» **AIM OF THE EXERCISE**: Beneath this instruction is a block of data; output from it exactly the lines that run from the one containing "multiple local minima." through the one containing "We propose a", inclusive.

*** RECORD EXCERPTS

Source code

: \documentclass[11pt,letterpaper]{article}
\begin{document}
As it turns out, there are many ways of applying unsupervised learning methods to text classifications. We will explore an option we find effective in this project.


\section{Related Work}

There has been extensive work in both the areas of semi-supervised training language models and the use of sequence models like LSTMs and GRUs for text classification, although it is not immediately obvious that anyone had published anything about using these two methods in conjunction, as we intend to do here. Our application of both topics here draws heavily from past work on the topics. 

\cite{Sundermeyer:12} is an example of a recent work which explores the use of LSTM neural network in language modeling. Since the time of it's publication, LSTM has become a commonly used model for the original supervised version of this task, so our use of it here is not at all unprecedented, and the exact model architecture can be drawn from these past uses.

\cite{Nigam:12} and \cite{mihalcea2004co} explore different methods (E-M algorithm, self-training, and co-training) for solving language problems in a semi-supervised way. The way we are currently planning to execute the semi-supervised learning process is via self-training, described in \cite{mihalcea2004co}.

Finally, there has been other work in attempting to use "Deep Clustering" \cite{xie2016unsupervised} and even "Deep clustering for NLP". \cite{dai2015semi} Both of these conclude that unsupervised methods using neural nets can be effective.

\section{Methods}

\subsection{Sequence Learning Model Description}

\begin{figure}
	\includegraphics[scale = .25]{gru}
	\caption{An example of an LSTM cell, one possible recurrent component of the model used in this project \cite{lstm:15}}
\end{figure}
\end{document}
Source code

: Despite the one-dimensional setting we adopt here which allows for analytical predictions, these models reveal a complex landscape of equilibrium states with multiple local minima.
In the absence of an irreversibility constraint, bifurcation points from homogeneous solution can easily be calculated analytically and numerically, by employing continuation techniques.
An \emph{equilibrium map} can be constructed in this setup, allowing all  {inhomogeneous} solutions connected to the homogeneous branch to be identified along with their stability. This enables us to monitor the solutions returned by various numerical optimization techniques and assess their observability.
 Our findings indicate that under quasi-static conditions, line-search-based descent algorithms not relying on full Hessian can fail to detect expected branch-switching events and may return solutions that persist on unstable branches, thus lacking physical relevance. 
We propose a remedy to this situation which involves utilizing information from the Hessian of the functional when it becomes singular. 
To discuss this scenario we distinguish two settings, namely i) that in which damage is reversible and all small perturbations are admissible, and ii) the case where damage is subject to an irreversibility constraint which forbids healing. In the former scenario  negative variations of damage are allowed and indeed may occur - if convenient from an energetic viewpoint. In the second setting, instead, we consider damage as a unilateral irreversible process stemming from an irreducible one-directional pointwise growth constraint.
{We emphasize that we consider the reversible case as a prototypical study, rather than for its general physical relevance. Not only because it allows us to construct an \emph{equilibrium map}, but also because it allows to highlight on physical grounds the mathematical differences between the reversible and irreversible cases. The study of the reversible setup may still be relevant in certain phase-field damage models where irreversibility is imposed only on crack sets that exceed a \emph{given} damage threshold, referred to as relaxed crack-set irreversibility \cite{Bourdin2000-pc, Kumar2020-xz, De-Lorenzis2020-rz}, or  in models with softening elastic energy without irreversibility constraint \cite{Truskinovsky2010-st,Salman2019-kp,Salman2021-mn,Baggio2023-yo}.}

******

» **RESPONSE FOR THIS EXERCISE**:
: Despite the one-dimensional setting we adopt here which allows for analytical predictions, these models reveal a complex landscape of equilibrium states with multiple local minima.
In the absence of an irreversibility constraint, bifurcation points from homogeneous solution can easily be calculated analytically and numerically, by employing continuation techniques.
An \emph{equilibrium map} can be constructed in this setup, allowing all  {inhomogeneous} solutions connected to the homogeneous branch to be identified along with their stability. This enables us to monitor the solutions returned by various numerical optimization techniques and assess their observability.
 Our findings indicate that under quasi-static conditions, line-search-based descent algorithms not relying on full Hessian can fail to detect expected branch-switching events and may return solutions that persist on unstable branches, thus lacking physical relevance. 
We propose a remedy to this situation which involves utilizing information from the Hessian of the functional when it becomes singular. 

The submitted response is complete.